▶ [DESCRIPTION OF THE TASK] The word "profile" occurs in some of the lines below; copy each of those lines.

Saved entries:
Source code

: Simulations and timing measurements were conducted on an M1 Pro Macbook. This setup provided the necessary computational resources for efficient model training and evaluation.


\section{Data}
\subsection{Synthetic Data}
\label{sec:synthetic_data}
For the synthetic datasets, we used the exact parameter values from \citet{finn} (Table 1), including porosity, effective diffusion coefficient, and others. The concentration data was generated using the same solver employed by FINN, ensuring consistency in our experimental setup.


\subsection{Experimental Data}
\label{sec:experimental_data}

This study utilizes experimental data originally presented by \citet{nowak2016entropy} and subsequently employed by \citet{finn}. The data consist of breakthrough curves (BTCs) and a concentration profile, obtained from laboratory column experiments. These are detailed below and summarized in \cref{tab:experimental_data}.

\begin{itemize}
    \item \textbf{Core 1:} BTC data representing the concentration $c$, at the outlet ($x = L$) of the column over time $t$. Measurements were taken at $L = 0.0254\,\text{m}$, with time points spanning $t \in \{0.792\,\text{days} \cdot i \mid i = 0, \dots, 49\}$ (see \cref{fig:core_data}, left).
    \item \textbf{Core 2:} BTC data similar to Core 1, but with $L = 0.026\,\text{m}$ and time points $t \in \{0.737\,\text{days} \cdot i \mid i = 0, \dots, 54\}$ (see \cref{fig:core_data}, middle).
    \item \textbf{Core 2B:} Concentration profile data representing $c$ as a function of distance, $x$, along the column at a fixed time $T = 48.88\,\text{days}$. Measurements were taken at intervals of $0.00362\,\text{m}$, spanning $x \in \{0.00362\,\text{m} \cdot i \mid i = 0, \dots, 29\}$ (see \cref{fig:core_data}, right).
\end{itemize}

▶ [REPLY]
This study utilizes experimental data originally presented by \citet{nowak2016entropy} and subsequently employed by \citet{finn}. The data consist of breakthrough curves (BTCs) and a concentration profile, obtained from laboratory column experiments. These are detailed below and summarized in \cref{tab:experimental_data}.
    \item \textbf{Core 2B:} Concentration profile data representing $c$ as a function of distance, $x$, along the column at a fixed time $T = 48.88\,\text{days}$. Measurements were taken at intervals of $0.00362\,\text{m}$, spanning $x \in \{0.00362\,\text{m} \cdot i \mid i = 0, \dots, 29\}$ (see \cref{fig:core_data}, right).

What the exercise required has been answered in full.